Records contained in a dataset
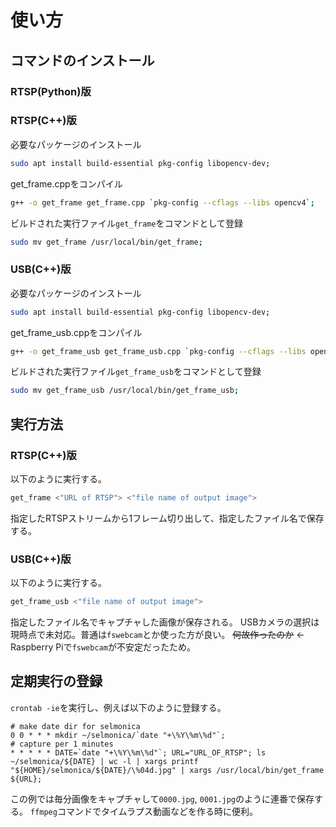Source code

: # 使い方

## コマンドのインストール
### RTSP(Python)版
### RTSP(C++)版
必要なパッケージのインストール
```bash
sudo apt install build-essential pkg-config libopencv-dev;
```
get_frame.cppをコンパイル
```bash
g++ -o get_frame get_frame.cpp `pkg-config --cflags --libs opencv4`;
```
ビルドされた実行ファイル`get_frame`をコマンドとして登録
```bash
sudo mv get_frame /usr/local/bin/get_frame;
```
### USB(C++)版
必要なパッケージのインストール
```bash
sudo apt install build-essential pkg-config libopencv-dev;
```
get_frame_usb.cppをコンパイル
```bash
g++ -o get_frame_usb get_frame_usb.cpp `pkg-config --cflags --libs opencv4`;
```
ビルドされた実行ファイル`get_frame_usb`をコマンドとして登録
```bash
sudo mv get_frame_usb /usr/local/bin/get_frame_usb;
```

## 実行方法

### RTSP(C++)版
以下のように実行する。
```bash
get_frame <"URL of RTSP"> <"file name of output image">
```
指定したRTSPストリームから1フレーム切り出して、指定したファイル名で保存する。
### USB(C++)版
以下のように実行する。
```bash
get_frame_usb <"file name of output image">
```
指定したファイル名でキャプチャした画像が保存される。
USBカメラの選択は現時点で未対応。普通は`fswebcam`とか使った方が良い。
~~何故作ったのか~~ <- Raspberry Piで`fswebcam`が不安定だったため。

## 定期実行の登録
`crontab -ie`を実行し、例えば以下のように登録する。
```crontab
# make date dir for selmonica
0 0 * * * mkdir ~/selmonica/`date "+\%Y\%m\%d"`;
# capture per 1 minutes
* * * * * DATE=`date "+\%Y\%m\%d"`; URL="URL_OF_RTSP"; ls ~/selmonica/${DATE} | wc -l | xargs printf "${HOME}/selmonica/${DATE}/\%04d.jpg" | xargs /usr/local/bin/get_frame ${URL};
```
この例では毎分画像をキャプチャして`0000.jpg`, `0001.jpg`のように連番で保存する。
`ffmpeg`コマンドでタイムラプス動画などを作る時に便利。
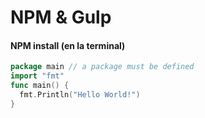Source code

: # NPM & Gulp

#### NPM install (en la terminal)
```go
package main // a package must be defined
import "fmt"
func main() {
  fmt.Println("Hello World!")
}
```


<!-- ## Getting started
### Hello world
#### code — app.go -->



<!-- -  [Hello World](https://github.com/MazoGuapo/cheat-sheet#hello-world)
-  [Variables](https://github.com/MazoGuapo/cheat-sheet#variables) -->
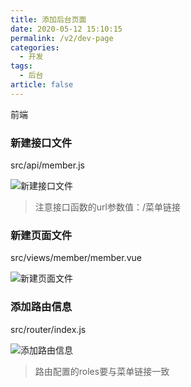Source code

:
 ```yaml
---
title: 添加后台页面
date: 2020-05-12 15:10:15
permalink: /v2/dev-page
categories: 
  - 开发
tags: 
  - 后台
article: false
---
```


前端

### 新建接口文件

src/api/member.js

<img :src="$withBase('/img-v2/dev/adminwebapi.jpg')" alt="新建接口文件">

> 注意接口函数的url参数值：/菜单链接

### 新建页面文件

src/views/member/member.vue

<img :src="$withBase('/img-v2/dev/adminwebpage.jpg')" alt="新建页面文件">

### 添加路由信息

src/router/index.js

<img :src="$withBase('/img-v2/dev/adminwebrouter.jpg')" alt="添加路由信息">

> 路由配置的roles要与菜单链接一致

WHAT YOU SHOULD DO. From the line with "### Hello world" up to and including the line with "src/views/member/member.vue" above, retype every line exactly and nothing more; leave out the pictures.

PROBLEM SOLUTION.
### Hello world
#### code — app.go -->



<!-- -  [Hello World](https://github.com/MazoGuapo/cheat-sheet#hello-world)
-  [Variables](https://github.com/MazoGuapo/cheat-sheet#variables) -->
Source code

:
 ```yaml
---
title: 添加后台页面
date: 2020-05-12 15:10:15
permalink: /v2/dev-page
categories: 
  - 开发
tags: 
  - 后台
article: false
---
```


前端

### 新建接口文件

src/api/member.js

<img :src="$withBase('/img-v2/dev/adminwebapi.jpg')" alt="新建接口文件">

> 注意接口函数的url参数值：/菜单链接

### 新建页面文件

src/views/member/member.vue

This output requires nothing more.